No placebo controlled trials provide evidence of antipsychotics in first-episode psychosis
A systematic review of the literature and meta-analysis published in European Neuropsychopharmacology examines the efficacy of antipsychotics for individuals experiencing a first episode of schizophrenia (FEP). Despite their efforts to collect rigorous randomized controlled trials (RCTs) on antipsychotics, this study did not identify a single placebo-controlled trial in individuals with FEP. The investigators relied on studies that reported response rates for patients randomized to different antipsychotic drugs.
“As studies in chronic patients revealed substantial placebo effects in recent trials, it would be useful to know how much such effects accounted for the high response rates in our trials,” the authors write.
Researchers conducted this meta-analysis in the hopes of determining how well patients identified as FEP respond to antipsychotics and what factors led to a response.

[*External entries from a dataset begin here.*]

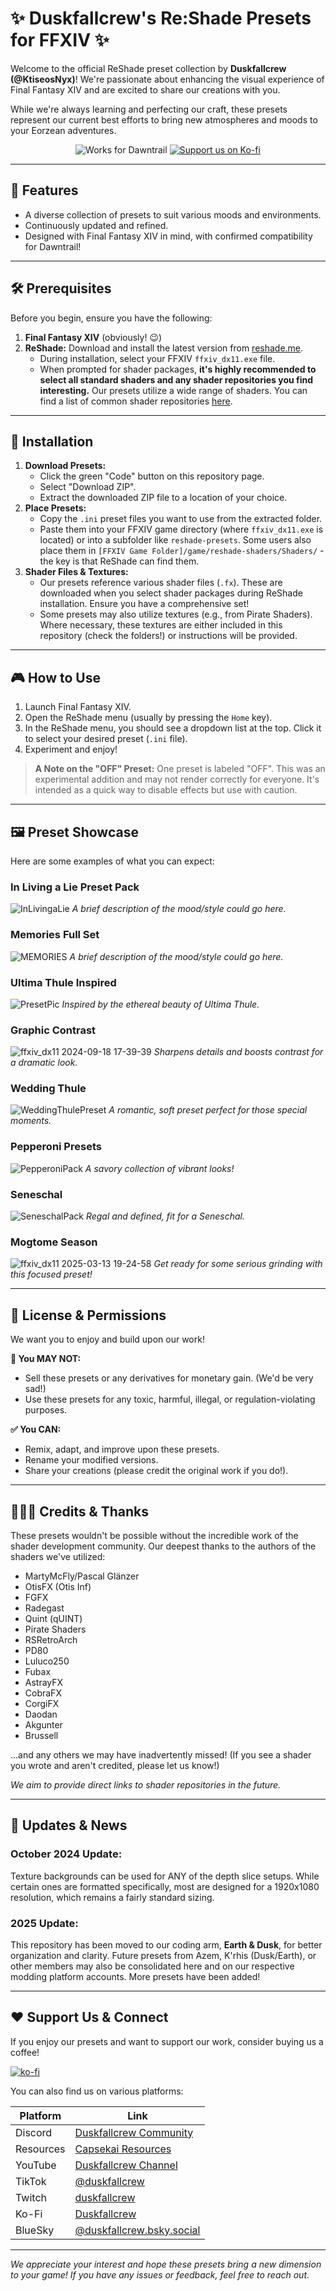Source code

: # ✨ Duskfallcrew's Re:Shade Presets for FFXIV ✨
Welcome to the official ReShade preset collection by **Duskfallcrew (@KtiseosNyx)**! We're passionate about enhancing the visual experience of Final Fantasy XIV and are excited to share our creations with you.

While we're always learning and perfecting our craft, these presets represent our current best efforts to bring new atmospheres and moods to your Eorzean adventures.

<p align="center">
  <img src="https://img.shields.io/badge/FFXIV%20Compatible-Dawntrail ✔️-blueviolet" alt="Works for Dawntrail">
  <a href="https://ko-fi.com/Z8Z8L4EO"><img src="https://ko-fi.com/img/githubbutton_sm.svg" alt="Support us on Ko-fi"></a>
</p>

---

## 🌟 Features
*   A diverse collection of presets to suit various moods and environments.
*   Continuously updated and refined.
*   Designed with Final Fantasy XIV in mind, with confirmed compatibility for Dawntrail!

---

## 🛠️ Prerequisites
Before you begin, ensure you have the following:
1.  **Final Fantasy XIV** (obviously! 😉)
2.  **ReShade:** Download and install the latest version from [reshade.me](https://reshade.me/).
    *   During installation, select your FFXIV `ffxiv_dx11.exe` file.
    *   When prompted for shader packages, **it's highly recommended to select all standard shaders and any shader repositories you find interesting.** Our presets utilize a wide range of shaders. You can find a list of common shader repositories [here](https://www.pcgamingwiki.com/wiki/ReShade#List_of_known_shader_repositories).

---

## 💾 Installation
1.  **Download Presets:**
    *   Click the green "Code" button on this repository page.
    *   Select "Download ZIP".
    *   Extract the downloaded ZIP file to a location of your choice.
2.  **Place Presets:**
    *   Copy the `.ini` preset files you want to use from the extracted folder.
    *   Paste them into your FFXIV game directory (where `ffxiv_dx11.exe` is located) or into a subfolder like `reshade-presets`. Some users also place them in `[FFXIV Game Folder]/game/reshade-shaders/Shaders/` - the key is that ReShade can find them.
3.  **Shader Files & Textures:**
    *   Our presets reference various shader files (`.fx`). These are downloaded when you select shader packages during ReShade installation. Ensure you have a comprehensive set!
    *   Some presets may also utilize textures (e.g., from Pirate Shaders). Where necessary, these textures are either included in this repository (check the folders!) or instructions will be provided.

---

## 🎮 How to Use
1.  Launch Final Fantasy XIV.
2.  Open the ReShade menu (usually by pressing the `Home` key).
3.  In the ReShade menu, you should see a dropdown list at the top. Click it to select your desired preset (`.ini` file).
4.  Experiment and enjoy!

> **A Note on the "OFF" Preset:** One preset is labeled "OFF". This was an experimental addition and may not render correctly for everyone. It's intended as a quick way to disable effects but use with caution.

---

## 🖼️ Preset Showcase

Here are some examples of what you can expect:

### In Living a Lie Preset Pack
![InLivingaLie](https://github.com/user-attachments/assets/b3ac6e4a-6e80-4ca3-b381-2edbc61d6de5)
*A brief description of the mood/style could go here.*

### Memories Full Set
![MEMORIES](https://github.com/user-attachments/assets/4589c2fc-c8a3-4d9d-a8e6-0ffe5d3f727c)
*A brief description of the mood/style could go here.*

### Ultima Thule Inspired
![PresetPic](https://github.com/user-attachments/assets/cd646661-245d-4c8e-8ebe-c25eb1ad8e3b)
*Inspired by the ethereal beauty of Ultima Thule.*

### Graphic Contrast
![ffxiv_dx11 2024-09-18 17-39-39](https://github.com/user-attachments/assets/f450bcaa-5a2f-42c5-9289-632d2739f155)
*Sharpens details and boosts contrast for a dramatic look.*

### Wedding Thule
![WeddingThulePreset](https://github.com/user-attachments/assets/42a8468c-ba59-4554-b47e-fefc631f7674)
*A romantic, soft preset perfect for those special moments.*

### Pepperoni Presets
![PepperoniPack](https://github.com/user-attachments/assets/01ecda67-0a6a-4c2c-b322-77c4d1d119f3)
*A savory collection of vibrant looks!*

### Seneschal
![SeneschalPack](https://github.com/user-attachments/assets/52824087-e362-4e76-a978-1a902fb39fb3)
*Regal and defined, fit for a Seneschal.*

### Mogtome Season
![ffxiv_dx11 2025-03-13 19-24-58](https://github.com/user-attachments/assets/af2a0889-bde8-43d7-97e9-ab22e9709981)
*Get ready for some serious grinding with this focused preset!*

---

## 📜 License & Permissions
We want you to enjoy and build upon our work!

**🚫 You MAY NOT:**
*   Sell these presets or any derivatives for monetary gain. (We'd be very sad!)
*   Use these presets for any toxic, harmful, illegal, or regulation-violating purposes.

**✅ You CAN:**
*   Remix, adapt, and improve upon these presets.
*   Rename your modified versions.
*   Share your creations (please credit the original work if you do!).

---

## 🧑‍🤝‍🧑 Credits & Thanks
These presets wouldn't be possible without the incredible work of the shader development community. Our deepest thanks to the authors of the shaders we've utilized:

*   MartyMcFly/Pascal Glänzer
*   OtisFX (Otis Inf)
*   FGFX
*   Radegast
*   Quint (qUINT)
*   Pirate Shaders
*   RSRetroArch
*   PD80
*   Luluco250
*   Fubax
*   AstrayFX
*   CobraFX
*   CorgiFX
*   Daodan
*   Akgunter
*   Brussell

...and any others we may have inadvertently missed! (If you see a shader you wrote and aren't credited, please let us know!)

*We aim to provide direct links to shader repositories in the future.*

---

## 📢 Updates & News

### October 2024 Update:
Texture backgrounds can be used for ANY of the depth slice setups. While certain ones are formatted specifically, most are designed for a 1920x1080 resolution, which remains a fairly standard sizing.

### 2025 Update:
This repository has been moved to our coding arm, **Earth & Dusk**, for better organization and clarity. Future presets from Azem, K'rhis (Dusk/Earth), or other members may also be consolidated here and on our respective modding platform accounts. More presets have been added!

---

## ❤️ Support Us & Connect

If you enjoy our presets and want to support our work, consider buying us a coffee!

[![ko-fi](https://ko-fi.com/img/githubbutton_sm.svg)](https://ko-fi.com/Z8Z8L4EO)

You can also find us on various platforms:

| Platform       | Link                                                                             |
| -------------- | -------------------------------------------------------------------------------- |
| Discord        | [Duskfallcrew Community](https://discord.gg/5t2kYxt7An)                         |
| Resources      | [Capsekai Resources](https://capsekai.carrd.co/)                                 |
| YouTube        | [Duskfallcrew Channel](https://www.youtube.com/channel/UCk7MGP7nrJz5awBSP75xmVw) |
| TikTok         | [@duskfallcrew](https://www.tiktok.com/@duskfallcrew)                           |
| Twitch         | [duskfallcrew](https://twitch.tv/duskfallcrew)                                  |
| Ko-Fi          | [Duskfallcrew](https://ko-fi.com/duskfallcrew/)                                  |
| BlueSky        | [@duskfallcrew.bsky.social](https://bsky.app/profile/duskfallcrew.bsky.social)   |

---

*We appreciate your interest and hope these presets bring a new dimension to your game! If you have any issues or feedback, feel free to reach out.*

In schizophrenia research, response to treatment is defined as meeting a minimum percent reduction on Positive and Negative Syndrome Scale (PANSS) and Brief Psychiatric Rating Scale (BPRS) scores. Both of the measures capture symptoms of psychosis experienced by the presenting individual. While varying cutoffs for minimum response have been used, authors of this meta-analysis characterized a 50% drop as “high response” and their primary cut-off of interest.
Researchers looked at data from randomized controlled trials that compared antipsychotic drugs with each other or with placebo among patients with FEP. Only 17 studies met inclusion criteria and provide usable data.
The seventeen studies included represented 3156 participants. None of the 17 were placebo-controlled, and only 12 were blinded. Drop-out rates were high (39%). Only five studies explicitly provided the response rates—of either a 50% or 20% drop in symptom scores—the authors were seeking to assess.
In the five studies that remained, 52% saw a drop of at least 50% in their symptom scores, which was considered “much improved.” Another 19% experienced a 20% drop in symptoms. The authors compare these results to the much lower response rate in individuals diagnosed with chronic schizophrenia (23% reported to have a 50% reduction in symptoms and 53% saw a 20% drop).
Further analyses demonstrated:
- The difference in response rates between blinded studies and open-label studies was not significant
- There was a significantly higher response rate in studies in drug naive patients compared to studies where participants had previous exposure to antipsychotics
- Female patients may have a higher clinical response rates than males
- Severe patients at baseline have a higher response rate than mild patients
- Patients with shorter illness duration had a higher response rate than those with longer illness duration
- Older patients had a higher response rate than younger patients
- Response rates were not found to be associated with study duration
- Response rates were not found to be associated with antipsychotic dosage
In this effort to assess response rates to antipsychotics in first-episode patients, investigators failed to identify any useful placebo-controlled trials in the research literature. This highlights a gap in the evidence base for the short-term use of these drugs in the first episode population. Future research should compare antipsychotic use to a placebo group in order to develop a comprehensive understanding of the efficacy of antipsychotic use amongst first episode patients.
The high drop-out rate in the 17 randomized studies that were analyzed leaves an uncertain picture of the response rate among first-episode patients. Of those who did not drop-out, slightly more than half experienced at least a 50% drop in symptoms and thus were seen as “much improved.”
Zhu, Y., Li, C., Huhn, M., Rothe, P., Krause, M., Bighelli, I., … & Leucht, S. (2017). How well do patients with a first episode of schizophrenia respond to antipsychotics: A systematic review and meta-analysis. European Neuropsychopharmacology.